Par un jugement n° 1500810 du 24 septembre 2015, le Tribunal administratif de Paris a annulé l'arrêté du préfet de police du 6 octobre 2014 et a rejeté le surplus des conclusions de la demande de M.A....
Procédure devant la Cour :
Par un recours, enregistré le 26 novembre 2015, le ministre de l'intérieur demande à la Cour :
1°) d'annuler le jugement n° 1500810 du 24 septembre 2015 du Tribunal administratif de Paris ;
2°) de rejeter la demande présentée par M. A...devant le Tribunal administratif de Paris.
Il soutient que :
- le jugement du Tribunal administratif de Paris est irrégulier, dès lors que le litige en cause relevait d'un juge statuant seul et non d'une formation collégiale ;
- les heures supplémentaires en litige n'ont pas été réalisées à la demande de la hiérarchie de M. A..., ni avec son autorisation, ainsi que l'exigent pourtant les articles 4 et 7 du décret n° 2002-60 du 14 janvier 2002 ;
- il n'appartenait pas à l'administration de prouver que M. A...avait indument imputé sur son compte épargne temps des heures supplémentaires ;
- M. A...n'a pas réalisé les heures supplémentaires dont il se prévaut.

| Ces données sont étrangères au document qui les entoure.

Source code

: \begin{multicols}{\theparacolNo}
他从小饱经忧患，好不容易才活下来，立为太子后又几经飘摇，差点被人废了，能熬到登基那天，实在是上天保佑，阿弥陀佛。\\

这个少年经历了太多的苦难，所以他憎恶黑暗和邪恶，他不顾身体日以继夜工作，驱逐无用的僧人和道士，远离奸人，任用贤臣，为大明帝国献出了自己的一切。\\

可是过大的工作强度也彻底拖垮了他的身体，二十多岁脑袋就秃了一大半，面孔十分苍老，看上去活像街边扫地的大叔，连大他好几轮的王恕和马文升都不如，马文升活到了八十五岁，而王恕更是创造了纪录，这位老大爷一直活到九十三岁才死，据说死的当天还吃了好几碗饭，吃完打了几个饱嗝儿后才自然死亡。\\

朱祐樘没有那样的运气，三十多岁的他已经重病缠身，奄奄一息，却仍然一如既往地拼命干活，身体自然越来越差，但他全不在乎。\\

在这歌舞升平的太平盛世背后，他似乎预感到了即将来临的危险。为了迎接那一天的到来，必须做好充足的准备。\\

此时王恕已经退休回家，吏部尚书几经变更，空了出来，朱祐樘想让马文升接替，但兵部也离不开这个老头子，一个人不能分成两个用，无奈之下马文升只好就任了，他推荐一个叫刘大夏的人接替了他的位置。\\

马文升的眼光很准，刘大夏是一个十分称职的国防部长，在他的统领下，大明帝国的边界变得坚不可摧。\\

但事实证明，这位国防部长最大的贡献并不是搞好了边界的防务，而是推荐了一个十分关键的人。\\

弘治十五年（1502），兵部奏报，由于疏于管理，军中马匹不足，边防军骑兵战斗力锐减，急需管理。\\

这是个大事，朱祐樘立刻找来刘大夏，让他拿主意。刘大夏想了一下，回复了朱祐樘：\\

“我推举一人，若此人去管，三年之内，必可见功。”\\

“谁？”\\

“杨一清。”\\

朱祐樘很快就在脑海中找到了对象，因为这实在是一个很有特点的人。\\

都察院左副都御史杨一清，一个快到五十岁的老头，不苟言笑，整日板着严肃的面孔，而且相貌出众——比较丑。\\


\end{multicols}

Par un mémoire en défense, enregistré le 17 février 2016, M. A...conclut au rejet du recours du ministre de l'intérieur.
Il soutient que :
- le recours du ministre est tardif et, par suite, irrecevable ;
- les moyens soulevés par le ministre ne sont pas fondés ;
- la sanction prononcée par le préfet de police est entachée d'un détournement de procédure ;
- ses droits de la défense et le principe de la présomption d'innocence ont été méconnus dès lors que les justificatifs qu'il a produits lors de son audition dans le cadre de la procédure administrative ne figuraient pas dans son dossier lorsqu'il l'a consulté ;
- il a subi des faits de harcèlement moral.
Vu les autres pièces du dossier.
Vu :
- la loi n° 83-634 du 13 juillet 1983 portant droits et obligations des fonctionnaires ;
- la loi n° 84-16 du 11 janvier 1984 portant dispositions statutaires relatives à la fonction publique de l'Etat ;
- le décret n° 2002-60 du 14 janvier 2002 relatif aux indemnités horaires pour travaux supplémentaires ;
- le code de justice administrative.
Les parties ont été régulièrement averties du jour de l'audience.
Ont été entendus au cours de l'audience publique :
- le rapport de Mme Coiffet,
- et les conclusions de M. Lemaire, rapporteur public.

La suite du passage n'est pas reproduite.